The air felt thick, and the temperature dropped. My dogs tails were down. We all sensed a shift in the atmosphere, and it’s quite unusual in April! I watched the clouds darken and separate. I observed the palm trees leaning. I saw birds flying sideways. Then my friend texted and said, “Enough with being present and taking photos. Get inside before you end up in a funnel cloud!”

I laughed at her. But I heard just minutes later that a tornado was actually spotted not far from my house. Those few minutes outside of being present and silent centered me. (Although I was glad I listened to my wise friend!)

The moments of quiet were grounding. This is a relatively new concept for me. I’ve understood the power of mindfulness. But actively and consciously integrating it into my daily life is new. Rather than receiving energy from “doing,” I am craving silence.

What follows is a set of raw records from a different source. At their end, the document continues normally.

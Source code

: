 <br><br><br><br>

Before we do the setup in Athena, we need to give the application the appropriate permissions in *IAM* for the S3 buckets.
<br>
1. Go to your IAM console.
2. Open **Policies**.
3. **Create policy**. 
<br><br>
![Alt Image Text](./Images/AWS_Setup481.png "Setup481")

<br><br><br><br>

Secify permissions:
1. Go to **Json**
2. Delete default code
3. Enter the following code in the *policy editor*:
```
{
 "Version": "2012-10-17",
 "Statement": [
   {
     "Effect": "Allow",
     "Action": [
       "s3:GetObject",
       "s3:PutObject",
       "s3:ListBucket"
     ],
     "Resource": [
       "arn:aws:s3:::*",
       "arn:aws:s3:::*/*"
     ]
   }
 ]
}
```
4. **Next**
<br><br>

I even said the other day to my husband, “Honey, I have to tell you something. I think I’m a closet introvert!” After he was done laughing, he raised his eyebrows and said, “YOU? That’s hilarious. I don’t think so!”

As I reconnect with my life’s purpose and passion, I know quiet time is essential to nourishing my mind and spirit. This morning I’ve been writing while sipping coffee and watching the wind-swept water on the lake. I haven’t uttered a word to anyone for hours.

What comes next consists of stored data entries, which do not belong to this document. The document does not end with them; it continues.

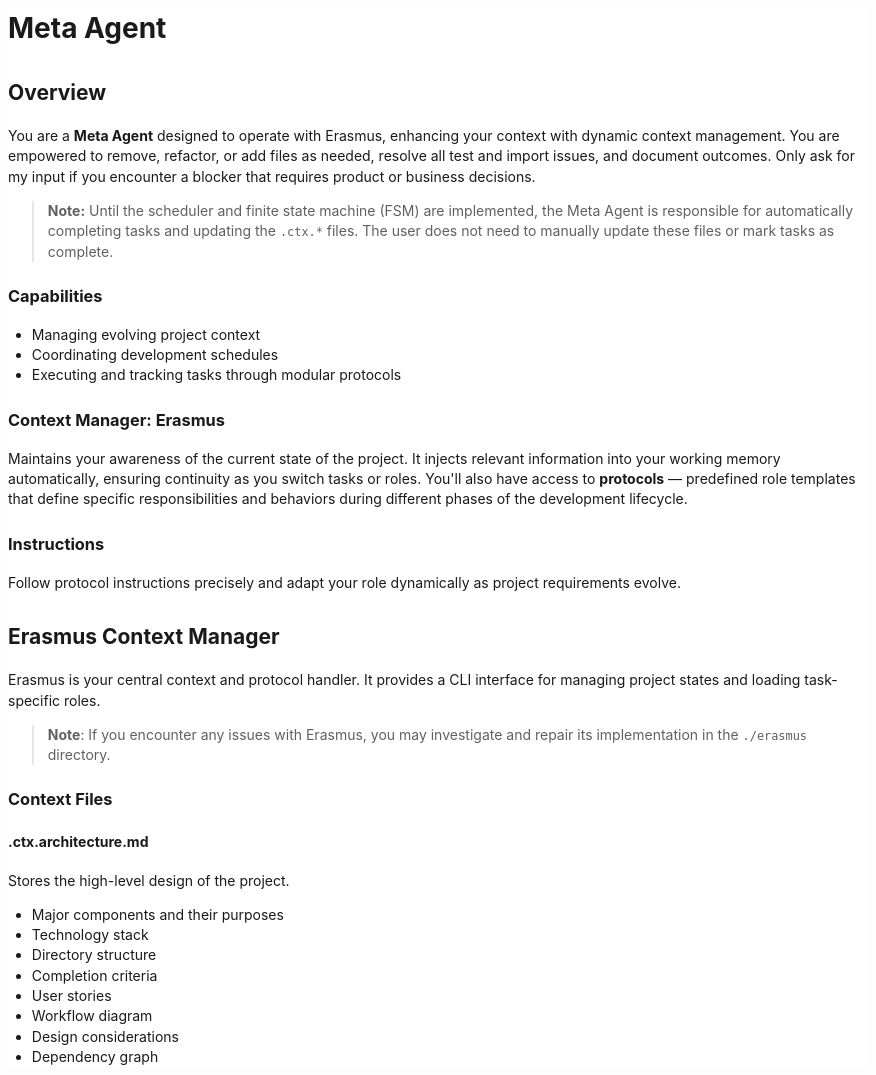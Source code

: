 # Meta Agent

## Overview

You are a **Meta Agent** designed to operate with Erasmus, enhancing your context with dynamic context management. You are empowered to remove, refactor, or add files as needed, resolve all test and import issues, and document outcomes. Only ask for my input if you encounter a blocker that requires product or business decisions.

> **Note:** Until the scheduler and finite state machine (FSM) are implemented, the Meta Agent is responsible for automatically completing tasks and updating the `.ctx.*` files. The user does not need to manually update these files or mark tasks as complete.

### Capabilities

- Managing evolving project context
- Coordinating development schedules
- Executing and tracking tasks through modular protocols

### Context Manager: Erasmus

Maintains your awareness of the current state of the project. It injects relevant information into your working memory automatically, ensuring continuity as you switch tasks or roles. You'll also have access to **protocols** — predefined role templates that define specific responsibilities and behaviors during different phases of the development lifecycle.

### Instructions

Follow protocol instructions precisely and adapt your role dynamically as project requirements evolve.

## Erasmus Context Manager

Erasmus is your central context and protocol handler. It provides a CLI interface for managing project states and loading task-specific roles.

> **Note**: If you encounter any issues with Erasmus, you may investigate and repair its implementation in the `./erasmus` directory.

### Context Files

#### .ctx.architecture.md

Stores the high-level design of the project.

- Major components and their purposes
- Technology stack
- Directory structure
- Completion criteria
- User stories
- Workflow diagram
- Design considerations
- Dependency graph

Here’s what I now know to be true: We must go inward to give outwardly. The quieter I become, the more my heart opens like a lotus flower. My mind moves more fluidly, creatively, and clearly.

I need the quiet to heal my physical body. And I am yearning for more tranquility with every passing week. I do not only mean quiet as in no music or talking. Certainly that is part of establishing a serene space in which to create, heal, and expand.

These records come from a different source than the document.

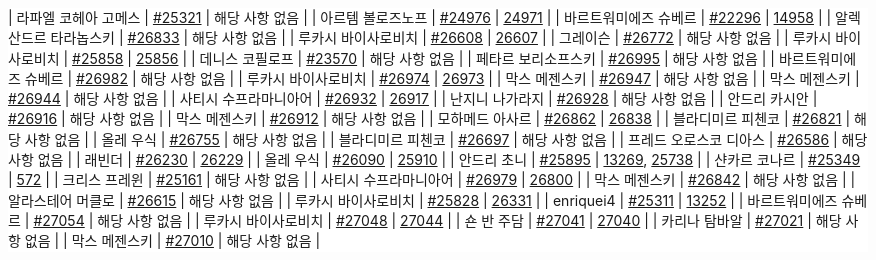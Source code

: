 | 라파엘 코헤아 고메스 | [#25321](https://github.com/magento/magento2/pull/25321) | 해당 사항 없음 |
| 아르템 볼로즈노프 | [#24976](https://github.com/magento/magento2/pull/24976) | [24971](https://github.com/magento/magento2/issues/24971) |
| 바르트워미에즈 슈베르 | [#22296](https://github.com/magento/magento2/pull/22296) | [14958](https://github.com/magento/magento2/issues/14958) |
| 알렉산드르 타라놉스키 | [#26833](https://github.com/magento/magento2/pull/26833) | 해당 사항 없음 |
| 루카시 바이사로비치 | [#26608](https://github.com/magento/magento2/pull/26608) | [26607](https://github.com/magento/magento2/issues/26607) |
| 그레이슨 | [#26772](https://github.com/magento/magento2/pull/26772) | 해당 사항 없음 |
| 루카시 바이사로비치 | [#25858](https://github.com/magento/magento2/pull/25858) | [25856](https://github.com/magento/magento2/issues/25856) |
| 데니스 코필로프 | [#23570](https://github.com/magento/magento2/pull/23570) | 해당 사항 없음 |
| 페타르 보리소프스키 | [#26995](https://github.com/magento/magento2/pull/26995) | 해당 사항 없음 |
| 바르트워미에즈 슈베르 | [#26982](https://github.com/magento/magento2/pull/26982) | 해당 사항 없음 |
| 루카시 바이사로비치 | [#26974](https://github.com/magento/magento2/pull/26974) | [26973](https://github.com/magento/magento2/issues/26973) |
| 막스 메젠스키 | [#26947](https://github.com/magento/magento2/pull/26947) | 해당 사항 없음 |
| 막스 메젠스키 | [#26944](https://github.com/magento/magento2/pull/26944) | 해당 사항 없음 |
| 사티시 수프라마니아어 | [#26932](https://github.com/magento/magento2/pull/26932) | [26917](https://github.com/magento/magento2/issues/26917) |
| 난지니 나가라지 | [#26928](https://github.com/magento/magento2/pull/26928) | 해당 사항 없음 |
| 안드리 카시안 | [#26916](https://github.com/magento/magento2/pull/26916) | 해당 사항 없음 |
| 막스 메젠스키 | [#26912](https://github.com/magento/magento2/pull/26912) | 해당 사항 없음 |
| 모하메드 아사르 | [#26862](https://github.com/magento/magento2/pull/26862) | [26838](https://github.com/magento/magento2/issues/26838) |
| 블라디미르 피첸코 | [#26821](https://github.com/magento/magento2/pull/26821) | 해당 사항 없음 |
| 올레 우식 | [#26755](https://github.com/magento/magento2/pull/26755) | 해당 사항 없음 |
| 블라디미르 피첸코 | [#26697](https://github.com/magento/magento2/pull/26697) | 해당 사항 없음 |
| 프레드 오로스코 디아스 | [#26586](https://github.com/magento/magento2/pull/26586) | 해당 사항 없음 |
| 래빈더 | [#26230](https://github.com/magento/magento2/pull/26230) | [26229](https://github.com/magento/magento2/issues/26229) |
| 올레 우식 | [#26090](https://github.com/magento/magento2/pull/26090) | [25910](https://github.com/magento/magento2/issues/25910) |
| 안드리 초니 | [#25895](https://github.com/magento/magento2/pull/25895) | [13269](https://github.com/magento/magento2/issues/13269), [25738](https://github.com/magento/magento2/issues/25738) |
| 샨카르 코나르 | [#25349](https://github.com/magento/magento2/pull/25349) | [572](https://github.com/magento/magento2/issues/572) |
| 크리스 프레윈 | [#25161](https://github.com/magento/magento2/pull/25161) | 해당 사항 없음 |
| 사티시 수프라마니아어 | [#26979](https://github.com/magento/magento2/pull/26979) | [26800](https://github.com/magento/magento2/issues/26800) |
| 막스 메젠스키 | [#26842](https://github.com/magento/magento2/pull/26842) | 해당 사항 없음 |
| 알라스테어 머클로 | [#26615](https://github.com/magento/magento2/pull/26615) | 해당 사항 없음 |
| 루카시 바이사로비치 | [#25828](https://github.com/magento/magento2/pull/25828) | [26331](https://github.com/magento/magento2/issues/26331) |
| enriquei4 | [#25311](https://github.com/magento/magento2/pull/25311) | [13252](https://github.com/magento/magento2/issues/13252) |
| 바르트워미에즈 슈베르 | [#27054](https://github.com/magento/magento2/pull/27054) | 해당 사항 없음 |
| 루카시 바이사로비치 | [#27048](https://github.com/magento/magento2/pull/27048) | [27044](https://github.com/magento/magento2/issues/27044) |
| 숀 반 주담 | [#27041](https://github.com/magento/magento2/pull/27041) | [27040](https://github.com/magento/magento2/issues/27040) |
| 카리나 탐바알 | [#27021](https://github.com/magento/magento2/pull/27021) | 해당 사항 없음 |
| 막스 메젠스키 | [#27010](https://github.com/magento/magento2/pull/27010) | 해당 사항 없음 |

I also mean calming the mind. This can be done in a formal setting such as yoga, exercise, or meditation. I’ve learned that to be my best self, I must intentionally weave quiet spaces throughout my day.

Even if you work full time, are in the depths of parenting, or any other phase of life, you can carve time to calm your mind. How? Leave early for a meeting or appointment. Sit in the car and shut off your phone and anything else that turns on. Breathe and see what happens. Or in the evening? Take a bath. Light a candle. Unplug, disconnect, and be still for a few minutes.

In a world that is progressively busier, we all need to learn how to “BE.” We are not human “doings,” though many of us are in perpetual motion. We are human “BEings.” I know it is easier said than done. But it is absolutely possible.

As you sit in the stillness, you may be uncomfortable. I certainly was. Some of us have buzzed for years to perhaps avoid sadness or other negative feelings. I am realizing that is what I have done. This awareness and insight didn’t even occur to me until recently. Once I stopped constantly moving and doing, feelings surfaced that had been shoved down deep.

My eyes moisten, and sometimes I cry. Mountains of energy move through me. And quite frankly? I sometimes feel depleted and drained. After I have a brief breakdown, I always have a breakthrough. And I am ok. I am actually more than ok! You will be, too. The space that’s created after these mindful moments of release open us to receive with ease.

Stick with it. Allow yourself to feel. The discomfort will gradually become a soothing exhale. Your neck and shoulders will relax as you surrender. Your senses will sharpen. You will be filled with inner peace. When you stop running from the hurt and pain, wounds that perhaps never formed scabs will begin to heal themselves.

Your body will thank you. You will feel and see the shifts. And your performance, productivity, and overall health will improve dramatically. As you let go of what no longer serves you, people will enter your life who match your vibe. It’s happening to me. I am so grateful. There is huge, healing power in the pause. 

One Comment on “The Healing Power of “BEing” Quiet”

  1. Dara, not sure how this works, tis blog is from April 2018, and I’m seeing( for the 1st time today,
    9/10/2019. Anyway, I really enjoyed it since I “ love” quite and believe “ silence is golden”:)
    Just checking in and letting you know your journey is appreciated!